# Exercise details
Look through the material that follows and show every line with the string "overview".

# Input material
*** Block opens ***

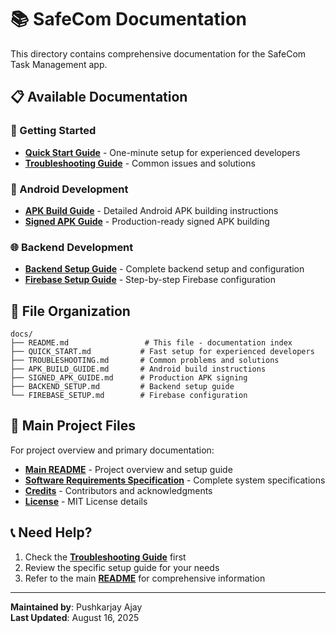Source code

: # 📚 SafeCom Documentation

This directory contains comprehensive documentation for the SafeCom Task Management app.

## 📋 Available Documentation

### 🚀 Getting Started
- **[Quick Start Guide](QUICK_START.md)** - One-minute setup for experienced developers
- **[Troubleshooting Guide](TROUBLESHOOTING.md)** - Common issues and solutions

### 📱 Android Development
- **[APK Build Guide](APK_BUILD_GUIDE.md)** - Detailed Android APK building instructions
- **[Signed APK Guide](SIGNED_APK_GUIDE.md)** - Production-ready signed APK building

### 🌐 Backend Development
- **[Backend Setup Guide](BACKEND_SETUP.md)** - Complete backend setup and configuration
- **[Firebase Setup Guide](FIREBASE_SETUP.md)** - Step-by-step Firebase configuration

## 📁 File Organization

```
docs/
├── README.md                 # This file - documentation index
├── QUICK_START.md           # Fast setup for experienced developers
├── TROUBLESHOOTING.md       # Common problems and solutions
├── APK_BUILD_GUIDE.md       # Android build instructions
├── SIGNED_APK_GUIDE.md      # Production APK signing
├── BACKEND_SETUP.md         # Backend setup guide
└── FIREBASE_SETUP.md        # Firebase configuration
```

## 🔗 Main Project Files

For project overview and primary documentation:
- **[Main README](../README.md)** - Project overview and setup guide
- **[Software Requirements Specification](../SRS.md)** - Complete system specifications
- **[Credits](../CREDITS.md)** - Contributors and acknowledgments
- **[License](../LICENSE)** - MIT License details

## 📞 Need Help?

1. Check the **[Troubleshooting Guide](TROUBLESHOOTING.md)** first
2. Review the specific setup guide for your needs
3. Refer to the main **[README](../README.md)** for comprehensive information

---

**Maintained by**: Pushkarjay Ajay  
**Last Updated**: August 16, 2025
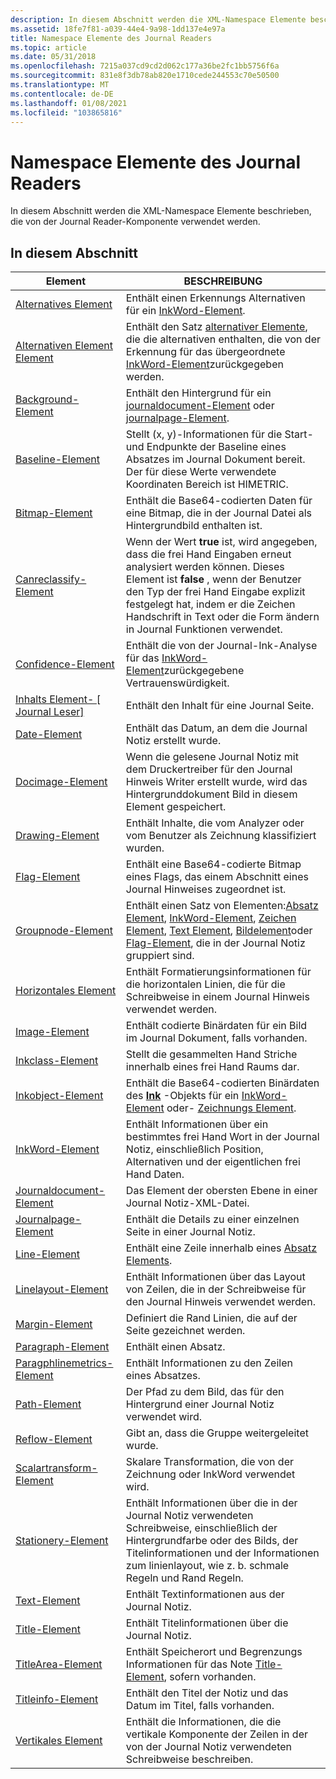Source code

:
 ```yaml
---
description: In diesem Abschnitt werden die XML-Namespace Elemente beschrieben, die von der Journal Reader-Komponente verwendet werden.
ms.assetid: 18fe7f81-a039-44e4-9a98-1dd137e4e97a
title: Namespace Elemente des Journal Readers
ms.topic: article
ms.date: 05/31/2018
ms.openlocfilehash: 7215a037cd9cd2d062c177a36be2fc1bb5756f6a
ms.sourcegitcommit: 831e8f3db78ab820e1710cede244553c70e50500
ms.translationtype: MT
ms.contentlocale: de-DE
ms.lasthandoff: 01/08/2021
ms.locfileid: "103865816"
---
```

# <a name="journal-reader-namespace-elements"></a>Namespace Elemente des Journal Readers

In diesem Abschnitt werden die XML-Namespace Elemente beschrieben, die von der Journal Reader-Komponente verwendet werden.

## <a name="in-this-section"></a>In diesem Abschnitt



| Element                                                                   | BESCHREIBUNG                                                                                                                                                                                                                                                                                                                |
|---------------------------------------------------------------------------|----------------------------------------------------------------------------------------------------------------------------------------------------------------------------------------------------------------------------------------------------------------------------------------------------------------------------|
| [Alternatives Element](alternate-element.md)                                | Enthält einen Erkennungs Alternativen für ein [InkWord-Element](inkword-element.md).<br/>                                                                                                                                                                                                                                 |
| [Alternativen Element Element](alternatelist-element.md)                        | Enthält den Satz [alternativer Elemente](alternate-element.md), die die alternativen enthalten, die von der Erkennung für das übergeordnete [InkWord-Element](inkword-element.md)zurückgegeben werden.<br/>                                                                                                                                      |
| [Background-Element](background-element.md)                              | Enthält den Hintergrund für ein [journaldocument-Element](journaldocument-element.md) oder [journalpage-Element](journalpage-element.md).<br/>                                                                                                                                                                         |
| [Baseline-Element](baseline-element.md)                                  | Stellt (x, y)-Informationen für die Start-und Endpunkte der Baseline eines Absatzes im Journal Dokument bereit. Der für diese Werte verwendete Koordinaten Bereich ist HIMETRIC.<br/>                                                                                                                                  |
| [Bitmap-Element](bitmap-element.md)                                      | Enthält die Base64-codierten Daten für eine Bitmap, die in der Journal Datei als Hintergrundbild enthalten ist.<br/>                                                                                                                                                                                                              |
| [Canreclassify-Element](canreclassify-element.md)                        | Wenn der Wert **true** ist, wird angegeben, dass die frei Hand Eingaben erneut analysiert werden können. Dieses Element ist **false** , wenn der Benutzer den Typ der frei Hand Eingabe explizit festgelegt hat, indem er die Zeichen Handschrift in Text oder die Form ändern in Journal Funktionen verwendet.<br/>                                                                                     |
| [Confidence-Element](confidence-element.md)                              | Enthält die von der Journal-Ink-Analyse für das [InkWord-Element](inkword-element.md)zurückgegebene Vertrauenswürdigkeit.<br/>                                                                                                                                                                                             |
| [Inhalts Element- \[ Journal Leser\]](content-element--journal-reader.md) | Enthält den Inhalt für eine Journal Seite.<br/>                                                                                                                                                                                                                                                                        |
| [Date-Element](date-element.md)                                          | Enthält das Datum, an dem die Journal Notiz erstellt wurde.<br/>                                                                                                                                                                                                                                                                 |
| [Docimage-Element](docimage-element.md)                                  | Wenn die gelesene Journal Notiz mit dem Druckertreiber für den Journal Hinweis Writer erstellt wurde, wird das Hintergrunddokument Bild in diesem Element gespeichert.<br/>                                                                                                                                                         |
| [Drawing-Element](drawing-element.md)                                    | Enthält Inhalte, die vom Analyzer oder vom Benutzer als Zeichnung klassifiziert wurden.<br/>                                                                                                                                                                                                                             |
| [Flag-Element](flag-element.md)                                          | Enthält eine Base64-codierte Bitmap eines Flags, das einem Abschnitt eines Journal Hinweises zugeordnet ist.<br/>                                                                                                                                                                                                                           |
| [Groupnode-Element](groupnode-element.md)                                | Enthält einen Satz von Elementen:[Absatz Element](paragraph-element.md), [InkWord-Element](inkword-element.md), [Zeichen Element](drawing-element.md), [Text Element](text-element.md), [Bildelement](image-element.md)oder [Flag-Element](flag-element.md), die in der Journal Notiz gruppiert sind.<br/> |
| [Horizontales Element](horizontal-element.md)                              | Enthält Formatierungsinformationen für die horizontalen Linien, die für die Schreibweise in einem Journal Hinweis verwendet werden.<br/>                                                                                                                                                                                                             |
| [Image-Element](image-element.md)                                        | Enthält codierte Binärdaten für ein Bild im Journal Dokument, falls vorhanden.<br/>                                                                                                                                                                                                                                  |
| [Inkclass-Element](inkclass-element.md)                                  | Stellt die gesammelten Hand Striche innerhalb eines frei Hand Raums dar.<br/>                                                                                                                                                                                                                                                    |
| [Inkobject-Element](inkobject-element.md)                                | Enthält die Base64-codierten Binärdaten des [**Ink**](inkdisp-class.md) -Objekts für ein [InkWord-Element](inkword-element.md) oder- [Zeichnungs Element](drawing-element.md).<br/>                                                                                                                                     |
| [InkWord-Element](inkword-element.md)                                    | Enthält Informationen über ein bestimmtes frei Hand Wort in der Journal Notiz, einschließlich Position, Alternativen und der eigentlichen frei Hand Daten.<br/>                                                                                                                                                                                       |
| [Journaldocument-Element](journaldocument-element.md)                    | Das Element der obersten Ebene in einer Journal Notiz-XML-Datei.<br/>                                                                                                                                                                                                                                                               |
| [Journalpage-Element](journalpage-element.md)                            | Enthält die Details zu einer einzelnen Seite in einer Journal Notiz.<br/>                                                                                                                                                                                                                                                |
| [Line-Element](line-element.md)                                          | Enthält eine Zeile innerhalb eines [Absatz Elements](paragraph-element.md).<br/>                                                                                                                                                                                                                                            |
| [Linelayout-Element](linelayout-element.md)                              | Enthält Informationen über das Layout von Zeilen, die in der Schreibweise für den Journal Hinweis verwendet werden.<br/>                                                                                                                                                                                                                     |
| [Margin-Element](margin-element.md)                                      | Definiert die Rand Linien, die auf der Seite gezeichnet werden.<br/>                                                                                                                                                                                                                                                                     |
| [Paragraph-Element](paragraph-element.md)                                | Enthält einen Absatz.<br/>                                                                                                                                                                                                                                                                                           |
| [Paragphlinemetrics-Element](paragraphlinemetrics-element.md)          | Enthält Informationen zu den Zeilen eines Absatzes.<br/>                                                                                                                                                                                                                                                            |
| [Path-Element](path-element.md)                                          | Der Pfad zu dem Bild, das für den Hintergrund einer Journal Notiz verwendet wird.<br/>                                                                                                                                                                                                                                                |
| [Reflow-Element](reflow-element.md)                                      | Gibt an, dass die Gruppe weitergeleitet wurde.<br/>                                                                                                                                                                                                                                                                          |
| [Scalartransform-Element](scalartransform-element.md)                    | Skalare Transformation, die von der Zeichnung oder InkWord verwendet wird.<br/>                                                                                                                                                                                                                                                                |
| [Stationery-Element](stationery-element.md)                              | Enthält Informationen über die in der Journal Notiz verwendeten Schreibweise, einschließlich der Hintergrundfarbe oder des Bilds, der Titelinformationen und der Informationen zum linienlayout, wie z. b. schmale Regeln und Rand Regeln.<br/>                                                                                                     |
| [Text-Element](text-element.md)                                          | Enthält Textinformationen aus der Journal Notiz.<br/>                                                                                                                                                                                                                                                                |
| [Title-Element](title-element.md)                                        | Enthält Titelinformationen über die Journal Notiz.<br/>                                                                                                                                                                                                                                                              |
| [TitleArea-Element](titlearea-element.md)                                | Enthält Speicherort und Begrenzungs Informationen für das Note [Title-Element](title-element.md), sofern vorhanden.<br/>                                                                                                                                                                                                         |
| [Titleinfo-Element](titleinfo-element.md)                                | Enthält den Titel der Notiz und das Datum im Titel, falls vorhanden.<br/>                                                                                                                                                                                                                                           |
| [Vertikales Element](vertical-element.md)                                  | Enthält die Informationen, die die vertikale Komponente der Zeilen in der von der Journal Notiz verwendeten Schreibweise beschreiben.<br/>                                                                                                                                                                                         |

*** Block closes ***
*** Block opens ***

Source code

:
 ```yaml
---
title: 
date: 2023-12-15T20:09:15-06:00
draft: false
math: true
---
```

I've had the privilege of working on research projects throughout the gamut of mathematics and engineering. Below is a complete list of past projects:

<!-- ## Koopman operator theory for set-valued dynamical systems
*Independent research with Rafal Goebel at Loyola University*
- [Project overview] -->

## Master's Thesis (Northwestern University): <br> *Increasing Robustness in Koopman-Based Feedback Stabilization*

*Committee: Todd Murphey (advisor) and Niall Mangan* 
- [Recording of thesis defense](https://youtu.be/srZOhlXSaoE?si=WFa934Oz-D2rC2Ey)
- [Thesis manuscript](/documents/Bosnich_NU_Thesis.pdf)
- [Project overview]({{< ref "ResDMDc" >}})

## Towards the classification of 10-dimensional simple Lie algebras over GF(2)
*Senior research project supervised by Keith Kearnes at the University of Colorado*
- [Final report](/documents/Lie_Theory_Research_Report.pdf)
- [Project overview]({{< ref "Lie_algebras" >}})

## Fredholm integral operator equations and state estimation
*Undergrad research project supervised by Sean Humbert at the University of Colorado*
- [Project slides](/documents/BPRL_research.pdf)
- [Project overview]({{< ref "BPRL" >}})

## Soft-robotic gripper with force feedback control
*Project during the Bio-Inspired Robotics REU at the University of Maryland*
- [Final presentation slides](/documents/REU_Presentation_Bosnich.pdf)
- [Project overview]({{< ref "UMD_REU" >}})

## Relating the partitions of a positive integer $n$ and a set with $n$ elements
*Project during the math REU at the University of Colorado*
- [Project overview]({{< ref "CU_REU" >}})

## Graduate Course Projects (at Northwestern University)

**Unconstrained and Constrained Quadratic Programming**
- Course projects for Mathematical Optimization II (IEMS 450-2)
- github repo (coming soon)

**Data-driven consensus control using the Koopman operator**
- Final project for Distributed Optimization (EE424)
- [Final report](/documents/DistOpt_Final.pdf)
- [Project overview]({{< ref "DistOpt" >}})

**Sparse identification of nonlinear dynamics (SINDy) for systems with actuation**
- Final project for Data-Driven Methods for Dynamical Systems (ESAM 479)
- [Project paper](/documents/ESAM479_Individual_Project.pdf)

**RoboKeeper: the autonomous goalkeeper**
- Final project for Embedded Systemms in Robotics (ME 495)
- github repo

*** Block closes ***

# Task output
For project overview and primary documentation:
- **[Main README](../README.md)** - Project overview and setup guide
- [Project overview] -->
- [Project overview]({{< ref "ResDMDc" >}})
- [Project overview]({{< ref "Lie_algebras" >}})
- [Project overview]({{< ref "BPRL" >}})
- [Project overview]({{< ref "UMD_REU" >}})
- [Project overview]({{< ref "CU_REU" >}})
- [Project overview]({{< ref "DistOpt" >}})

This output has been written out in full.